A presidente interina da Bolívia, Jeanine Áñez, fechou ontem as portas para a possibilidade de Evo Morales concorrer a mais uma eleição para comandar o país. Em coletiva de imprensa, Áñez disse que o ex-presidente boliviano, que está asilado no México, “não está habilitado” para se candidatar a um quarto mandato nas próximas eleições, após a anulação do pleito de outubro por “irregularidades”.
“Evo Morales não está habilitado para um quarto mandato, por isso foi toda essa convulsão (..), dom Evo Morales e dom Álvaro García não estão habilitados para um quarto mandato”, enfatizou Áñez. O partido do ex-presidente, o Movimento ao Socialismo (MAS) “tem direito de participar nas eleições gerais”, completou ela, recomendando à legenda “que vá buscando candidato".
Morales, que governou a Bolívia por quase 14 anos, foi habilitado por uma polêmica sentença do Tribunal Constitucional em 2017 para candidatar-se ao quarto mandato, ao considerar que era “um direito humano”. A decisão foi adversa a um referendo nacional, que havia negado, um ano antes, tal possibilidade a Morales.

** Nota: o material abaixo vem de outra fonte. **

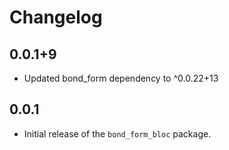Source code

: # Changelog

## 0.0.1+9
* Updated bond_form dependency to ^0.0.22+13

## 0.0.1
- Initial release of the `bond_form_bloc` package.
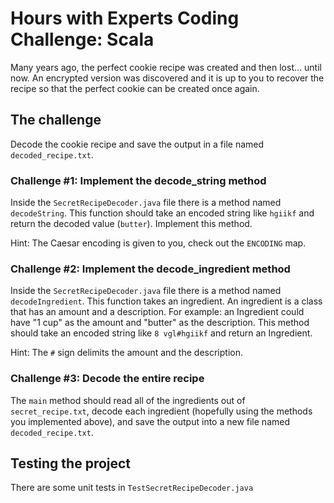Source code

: # Hours with Experts Coding Challenge: Scala

Many years ago, the perfect cookie recipe was created and then lost... until now. An encrypted version was discovered
and it is up to you to recover the recipe so that the perfect cookie can be created once again.

## The challenge

Decode the cookie recipe and save the output in a file named `decoded_recipe.txt`.

### Challenge #1: Implement the decode_string method

Inside the `SecretRecipeDecoder.java` file there is a method named `decodeString`. This function should take an encoded string like
`hgiikf` and return the decoded value (`butter`). Implement this method.

Hint: The Caesar encoding is given to you, check out the `ENCODING` map.

### Challenge #2: Implement the decode_ingredient method

Inside the `SecretRecipeDecoder.java` file there is a method named `decodeIngredient`. This function takes an ingredient. An
ingredient is a class that has an amount and a description. For example: an Ingredient could have "1 cup" as the amount and
"butter" as the description. This method should take an encoded string like `8 vgl#hgiikf` and return an Ingredient.

Hint: The `#` sign delimits the amount and the description.

### Challenge #3: Decode the entire recipe

The `main` method should read all of the ingredients out of `secret_recipe.txt`, decode each ingredient (hopefully using the methods
you implemented above), and save the output into a new file named `decoded_recipe.txt`.

## Testing the project

There are some unit tests in `TestSecretRecipeDecoder.java`
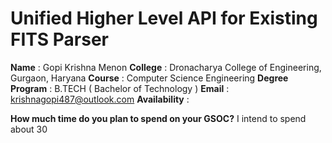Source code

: 
# Unified Higher Level API for Existing FITS Parser

**Name** : Gopi Krishna Menon
**College** : Dronacharya College of Engineering, Gurgaon, Haryana
**Course** : Computer Science Engineering
**Degree Program** : B.TECH ( Bachelor of Technology )
**Email** : krishnagopi487@outlook.com
**Availability** : 

**How much time do you plan to spend on your GSOC?**
 I intend to spend about 30
<!--stackedit_data:
eyJoaXN0b3J5IjpbNjE3NTUxNzIwLC0xNjM0NzYxMjU1XX0=
-->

Diante das objeções de que foi proclamada sem o quórum regulamentar, o mesmo tribunal avaliou, na segunda-feira, a eleição de Áñez, com uma interpretação jurídica que contempla apoio “mínimo constitucional” em um contexto de crise política, para evitar que o país tenha um prolongado vácuo de poder, segundo o analista Carlos Borth.
A jornalistas, Áñez acrescentou: “O que nós queremos agora é transparência, é independência de poderes, que (o tribunal) atue de acordo com as normas”. Na mesma linha, o ex-candidato presidencial Carlos Mesa, que pediu eleições no tempo “mais curto possível”, disse que Morales não pode ser habilitado como candidato, pois cometeu um “delito”: “O senhor Morales é autor de um grave delito que é passível a uma sanção penal e a fraude foi cometida contra o país, mas em particular contra mim”.
Mesa reivindicava seu direito a um segundo turno, antes de as eleições serem anuladas pelo próprio Morales, após relatório da Organização de Estados Americanos (OEA) ter encontrado “graves” irregularidades no processo eleitoral.
Asilo na argentina O presidente eleito da Argentina, Alberto Fernández, afirmou ontem, em Montevidéu, que oferecerá asilo político ao ex-presidente boliviano Evo Morales depois de sua posse em 10 de dezembro, como fez o México. Durante visita ao presidente uruguaio, Tabaré Vázquez, Fernández disse que “a Argentina é casa de todos os bolivianos”.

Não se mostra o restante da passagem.